During his contribution, Moonilal said that it was the UNC who shepherded the issue of public procurement when it was initially passed in 2014.
“This is not a debate that we take lightly,” he said.
Moonilal repeated data brought into the public domain by the chairman of the Office of Procurement Regulation, Moonilal Lalchan during a Public Accounts Committee meeting on Wednesday. During that session, Lalchan said that of the 314 entities contacted about their procurement policies, only 70 responded.
“Now, the Minister may want to tell us something about this.

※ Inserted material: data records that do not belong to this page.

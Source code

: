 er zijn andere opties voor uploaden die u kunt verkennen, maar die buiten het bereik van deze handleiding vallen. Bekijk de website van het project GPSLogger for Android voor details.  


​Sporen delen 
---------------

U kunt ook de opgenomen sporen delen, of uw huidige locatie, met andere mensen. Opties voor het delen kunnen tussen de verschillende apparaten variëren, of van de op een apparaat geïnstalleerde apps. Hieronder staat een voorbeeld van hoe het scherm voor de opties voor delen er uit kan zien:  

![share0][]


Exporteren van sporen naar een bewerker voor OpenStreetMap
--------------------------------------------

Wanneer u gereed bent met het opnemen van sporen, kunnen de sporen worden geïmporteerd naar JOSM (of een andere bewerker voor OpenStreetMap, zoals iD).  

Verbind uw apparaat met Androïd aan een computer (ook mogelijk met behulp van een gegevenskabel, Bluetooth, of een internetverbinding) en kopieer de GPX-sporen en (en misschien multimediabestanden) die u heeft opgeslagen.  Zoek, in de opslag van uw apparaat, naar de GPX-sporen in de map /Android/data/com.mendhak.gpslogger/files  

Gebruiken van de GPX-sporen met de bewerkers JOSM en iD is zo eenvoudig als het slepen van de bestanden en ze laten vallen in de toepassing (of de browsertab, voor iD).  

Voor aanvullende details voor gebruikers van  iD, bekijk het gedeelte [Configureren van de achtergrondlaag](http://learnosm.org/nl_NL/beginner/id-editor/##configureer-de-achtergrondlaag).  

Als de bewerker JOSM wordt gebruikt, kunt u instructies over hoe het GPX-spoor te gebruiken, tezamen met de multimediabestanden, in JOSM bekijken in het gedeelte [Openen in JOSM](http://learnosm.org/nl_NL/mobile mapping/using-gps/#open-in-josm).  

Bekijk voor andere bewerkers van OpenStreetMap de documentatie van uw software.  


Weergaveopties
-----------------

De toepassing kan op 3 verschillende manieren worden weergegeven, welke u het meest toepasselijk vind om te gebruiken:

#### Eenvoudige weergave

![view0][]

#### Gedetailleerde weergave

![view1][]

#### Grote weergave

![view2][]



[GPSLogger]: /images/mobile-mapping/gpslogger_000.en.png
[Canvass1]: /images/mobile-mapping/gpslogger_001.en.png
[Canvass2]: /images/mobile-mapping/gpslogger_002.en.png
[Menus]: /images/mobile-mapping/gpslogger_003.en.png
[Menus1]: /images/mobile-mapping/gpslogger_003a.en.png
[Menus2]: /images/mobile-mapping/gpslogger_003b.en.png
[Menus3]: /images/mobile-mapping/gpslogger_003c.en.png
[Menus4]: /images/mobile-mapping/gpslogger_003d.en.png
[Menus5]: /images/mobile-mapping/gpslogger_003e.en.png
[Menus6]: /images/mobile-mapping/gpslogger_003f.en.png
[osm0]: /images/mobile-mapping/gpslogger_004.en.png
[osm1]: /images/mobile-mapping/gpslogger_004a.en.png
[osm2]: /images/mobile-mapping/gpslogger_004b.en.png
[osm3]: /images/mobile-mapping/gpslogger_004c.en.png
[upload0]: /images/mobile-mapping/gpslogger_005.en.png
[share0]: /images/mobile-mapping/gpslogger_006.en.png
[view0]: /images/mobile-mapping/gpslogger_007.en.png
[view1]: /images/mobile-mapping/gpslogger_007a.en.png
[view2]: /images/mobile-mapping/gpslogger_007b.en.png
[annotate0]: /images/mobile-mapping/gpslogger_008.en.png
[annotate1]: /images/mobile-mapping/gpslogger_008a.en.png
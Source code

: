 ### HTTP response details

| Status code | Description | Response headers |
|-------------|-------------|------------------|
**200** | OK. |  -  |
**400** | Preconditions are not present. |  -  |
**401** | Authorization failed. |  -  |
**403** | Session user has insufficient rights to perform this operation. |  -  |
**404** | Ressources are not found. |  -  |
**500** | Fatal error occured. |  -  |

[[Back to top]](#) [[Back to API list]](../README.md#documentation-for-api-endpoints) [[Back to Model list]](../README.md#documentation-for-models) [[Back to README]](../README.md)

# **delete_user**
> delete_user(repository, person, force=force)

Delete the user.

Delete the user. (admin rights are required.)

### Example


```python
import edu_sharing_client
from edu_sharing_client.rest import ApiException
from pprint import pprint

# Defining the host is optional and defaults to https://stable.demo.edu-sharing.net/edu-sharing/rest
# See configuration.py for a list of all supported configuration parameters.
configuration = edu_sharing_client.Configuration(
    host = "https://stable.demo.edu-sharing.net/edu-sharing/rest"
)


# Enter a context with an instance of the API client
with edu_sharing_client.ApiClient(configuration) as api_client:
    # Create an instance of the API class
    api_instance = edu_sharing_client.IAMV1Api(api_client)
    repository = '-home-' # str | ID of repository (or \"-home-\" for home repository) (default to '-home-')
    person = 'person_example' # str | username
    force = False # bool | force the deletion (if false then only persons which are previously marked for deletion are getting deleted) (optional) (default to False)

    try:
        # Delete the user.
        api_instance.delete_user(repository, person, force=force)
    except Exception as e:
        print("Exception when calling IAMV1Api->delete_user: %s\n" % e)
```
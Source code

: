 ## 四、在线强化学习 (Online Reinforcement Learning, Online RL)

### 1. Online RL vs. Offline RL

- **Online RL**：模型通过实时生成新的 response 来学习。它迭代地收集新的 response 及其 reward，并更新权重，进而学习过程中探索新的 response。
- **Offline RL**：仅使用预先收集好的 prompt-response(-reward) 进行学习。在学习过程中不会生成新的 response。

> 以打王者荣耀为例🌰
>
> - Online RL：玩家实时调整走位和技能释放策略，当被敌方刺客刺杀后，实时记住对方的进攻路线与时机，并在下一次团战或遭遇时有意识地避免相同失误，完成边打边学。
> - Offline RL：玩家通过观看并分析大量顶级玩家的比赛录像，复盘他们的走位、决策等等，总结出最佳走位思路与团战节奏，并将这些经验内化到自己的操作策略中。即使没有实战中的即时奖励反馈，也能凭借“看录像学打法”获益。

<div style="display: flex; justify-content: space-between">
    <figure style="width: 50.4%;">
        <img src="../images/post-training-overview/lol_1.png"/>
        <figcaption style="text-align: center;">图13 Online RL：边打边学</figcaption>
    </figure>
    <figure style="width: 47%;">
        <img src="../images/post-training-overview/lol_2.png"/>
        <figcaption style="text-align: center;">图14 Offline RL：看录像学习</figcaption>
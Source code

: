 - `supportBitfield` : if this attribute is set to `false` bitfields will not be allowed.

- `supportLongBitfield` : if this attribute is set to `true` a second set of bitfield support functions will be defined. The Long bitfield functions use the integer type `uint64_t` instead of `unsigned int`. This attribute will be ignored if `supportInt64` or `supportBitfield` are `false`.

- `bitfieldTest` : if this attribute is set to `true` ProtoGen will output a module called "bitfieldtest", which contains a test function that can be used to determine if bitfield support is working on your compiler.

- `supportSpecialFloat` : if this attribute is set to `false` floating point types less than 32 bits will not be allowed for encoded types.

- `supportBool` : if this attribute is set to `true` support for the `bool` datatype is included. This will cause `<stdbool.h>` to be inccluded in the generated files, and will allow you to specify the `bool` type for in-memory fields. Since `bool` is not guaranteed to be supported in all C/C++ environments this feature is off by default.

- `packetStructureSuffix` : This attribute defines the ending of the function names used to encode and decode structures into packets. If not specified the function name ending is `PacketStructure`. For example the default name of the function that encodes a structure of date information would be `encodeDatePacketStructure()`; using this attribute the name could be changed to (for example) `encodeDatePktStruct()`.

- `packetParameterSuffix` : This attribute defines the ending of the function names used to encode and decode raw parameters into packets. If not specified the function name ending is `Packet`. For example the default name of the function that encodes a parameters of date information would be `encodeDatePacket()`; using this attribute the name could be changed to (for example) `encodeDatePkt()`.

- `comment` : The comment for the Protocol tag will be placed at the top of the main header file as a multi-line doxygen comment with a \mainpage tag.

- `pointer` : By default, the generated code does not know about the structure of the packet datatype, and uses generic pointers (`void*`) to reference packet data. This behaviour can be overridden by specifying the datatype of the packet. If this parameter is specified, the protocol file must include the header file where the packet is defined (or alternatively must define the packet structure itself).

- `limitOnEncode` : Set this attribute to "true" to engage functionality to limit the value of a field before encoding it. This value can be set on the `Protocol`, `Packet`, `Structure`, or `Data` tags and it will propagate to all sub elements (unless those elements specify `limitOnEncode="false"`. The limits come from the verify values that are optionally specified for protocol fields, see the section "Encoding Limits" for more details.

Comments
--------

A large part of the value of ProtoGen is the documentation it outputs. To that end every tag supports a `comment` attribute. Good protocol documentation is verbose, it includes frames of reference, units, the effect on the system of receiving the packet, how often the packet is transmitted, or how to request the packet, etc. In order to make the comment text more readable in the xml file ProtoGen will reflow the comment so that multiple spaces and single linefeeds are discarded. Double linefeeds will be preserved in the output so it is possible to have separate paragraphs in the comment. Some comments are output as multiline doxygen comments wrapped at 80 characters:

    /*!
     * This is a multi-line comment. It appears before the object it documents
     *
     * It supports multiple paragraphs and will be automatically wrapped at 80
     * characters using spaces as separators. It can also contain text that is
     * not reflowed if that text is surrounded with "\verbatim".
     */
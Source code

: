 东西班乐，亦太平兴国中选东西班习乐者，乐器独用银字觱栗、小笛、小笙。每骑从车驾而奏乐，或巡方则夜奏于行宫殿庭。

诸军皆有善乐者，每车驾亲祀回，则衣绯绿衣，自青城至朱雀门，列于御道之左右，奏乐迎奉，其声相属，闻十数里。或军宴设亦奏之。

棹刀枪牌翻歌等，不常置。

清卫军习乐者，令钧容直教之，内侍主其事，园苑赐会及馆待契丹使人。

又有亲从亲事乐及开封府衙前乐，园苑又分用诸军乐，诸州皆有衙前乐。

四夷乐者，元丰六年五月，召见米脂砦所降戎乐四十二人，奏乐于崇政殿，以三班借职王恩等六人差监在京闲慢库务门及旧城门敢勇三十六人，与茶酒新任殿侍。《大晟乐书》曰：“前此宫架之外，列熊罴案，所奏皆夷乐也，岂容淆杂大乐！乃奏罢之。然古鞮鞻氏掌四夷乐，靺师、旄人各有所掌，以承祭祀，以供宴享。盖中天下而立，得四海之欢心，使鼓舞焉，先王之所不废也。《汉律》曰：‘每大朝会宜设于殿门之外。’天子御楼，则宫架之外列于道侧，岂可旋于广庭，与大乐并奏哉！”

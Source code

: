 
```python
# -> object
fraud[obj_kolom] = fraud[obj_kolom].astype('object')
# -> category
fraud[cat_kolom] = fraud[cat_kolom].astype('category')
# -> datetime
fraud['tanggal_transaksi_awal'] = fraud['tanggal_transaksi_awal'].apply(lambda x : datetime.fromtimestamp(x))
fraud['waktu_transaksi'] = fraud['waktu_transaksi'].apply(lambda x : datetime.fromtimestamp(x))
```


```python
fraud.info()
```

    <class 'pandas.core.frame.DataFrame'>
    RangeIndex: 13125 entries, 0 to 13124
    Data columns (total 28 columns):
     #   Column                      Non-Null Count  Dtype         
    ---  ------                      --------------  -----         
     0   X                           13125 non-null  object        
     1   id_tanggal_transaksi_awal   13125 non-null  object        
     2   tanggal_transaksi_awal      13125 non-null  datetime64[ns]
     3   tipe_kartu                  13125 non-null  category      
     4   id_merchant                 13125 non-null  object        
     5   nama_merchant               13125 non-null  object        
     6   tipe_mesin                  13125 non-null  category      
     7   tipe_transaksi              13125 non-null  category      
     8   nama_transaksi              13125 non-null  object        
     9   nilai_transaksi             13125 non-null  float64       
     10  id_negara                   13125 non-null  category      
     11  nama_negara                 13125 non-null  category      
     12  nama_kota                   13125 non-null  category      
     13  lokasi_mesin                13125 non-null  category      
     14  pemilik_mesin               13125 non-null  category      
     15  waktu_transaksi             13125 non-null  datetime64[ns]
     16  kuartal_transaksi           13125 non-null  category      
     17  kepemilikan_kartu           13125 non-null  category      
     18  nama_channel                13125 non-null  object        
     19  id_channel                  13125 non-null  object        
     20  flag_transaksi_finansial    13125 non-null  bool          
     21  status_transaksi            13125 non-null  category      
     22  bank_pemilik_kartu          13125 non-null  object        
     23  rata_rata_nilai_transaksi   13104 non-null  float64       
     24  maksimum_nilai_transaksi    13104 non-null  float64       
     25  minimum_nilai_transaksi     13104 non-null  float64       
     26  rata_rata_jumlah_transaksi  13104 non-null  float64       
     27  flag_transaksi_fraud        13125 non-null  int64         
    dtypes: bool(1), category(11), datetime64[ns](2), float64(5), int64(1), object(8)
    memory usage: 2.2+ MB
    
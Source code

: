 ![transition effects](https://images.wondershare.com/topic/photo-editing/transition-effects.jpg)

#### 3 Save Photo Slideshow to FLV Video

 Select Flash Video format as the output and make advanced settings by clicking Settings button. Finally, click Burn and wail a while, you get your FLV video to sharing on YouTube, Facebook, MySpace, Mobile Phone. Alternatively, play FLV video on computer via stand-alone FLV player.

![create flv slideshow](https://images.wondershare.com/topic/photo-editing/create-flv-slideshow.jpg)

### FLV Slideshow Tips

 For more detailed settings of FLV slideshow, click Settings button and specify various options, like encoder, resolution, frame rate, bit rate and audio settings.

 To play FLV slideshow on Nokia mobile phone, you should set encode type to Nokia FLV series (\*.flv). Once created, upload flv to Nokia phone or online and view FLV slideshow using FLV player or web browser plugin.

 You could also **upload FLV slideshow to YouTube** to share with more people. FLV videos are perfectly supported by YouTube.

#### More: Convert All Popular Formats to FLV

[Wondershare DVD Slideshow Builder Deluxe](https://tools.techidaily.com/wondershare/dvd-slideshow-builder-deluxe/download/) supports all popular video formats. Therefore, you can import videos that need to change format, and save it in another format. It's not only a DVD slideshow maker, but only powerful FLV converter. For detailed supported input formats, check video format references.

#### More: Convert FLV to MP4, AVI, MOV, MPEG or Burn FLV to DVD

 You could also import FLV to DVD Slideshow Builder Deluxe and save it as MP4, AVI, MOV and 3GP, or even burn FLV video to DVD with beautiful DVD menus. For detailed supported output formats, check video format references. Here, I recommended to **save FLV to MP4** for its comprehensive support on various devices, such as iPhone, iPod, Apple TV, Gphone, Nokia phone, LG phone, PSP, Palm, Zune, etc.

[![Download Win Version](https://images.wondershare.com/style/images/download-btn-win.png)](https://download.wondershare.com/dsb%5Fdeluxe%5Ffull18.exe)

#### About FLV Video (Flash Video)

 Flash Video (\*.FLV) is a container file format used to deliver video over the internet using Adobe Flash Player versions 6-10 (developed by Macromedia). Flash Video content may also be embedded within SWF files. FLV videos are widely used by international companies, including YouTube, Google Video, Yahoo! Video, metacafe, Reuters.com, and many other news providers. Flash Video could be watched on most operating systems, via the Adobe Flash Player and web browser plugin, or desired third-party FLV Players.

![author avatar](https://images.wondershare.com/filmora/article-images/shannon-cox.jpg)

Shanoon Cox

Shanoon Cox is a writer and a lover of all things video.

If 70 responded and we are not sure which is the 70 at this time, what is the state of readiness of the State sector to implement the regulations that we have before us today?” Moonilal asked.
Moonilal also focused on the use of consultancy services under the procurement legislation.
He referred to the billion-dollar rapid rail report, conducted under the former PNM administration and which was later used as a footstool by a Minister.
“Because that project was completely abandoned,” he said.
Moonilal said he was not speaking only about one Government as successive regimes had challenges because of the lagging procurement legislation.
Moonilal said that since it was first tabled in 2014, there had been gradual reductions in the level of transparency that the bill allowed.
“So every time we came to amend the procurement law, it was to water down the procurement law,” he said.
He said that the Government would not rush to implement the legislation once passed, because nothing was in place.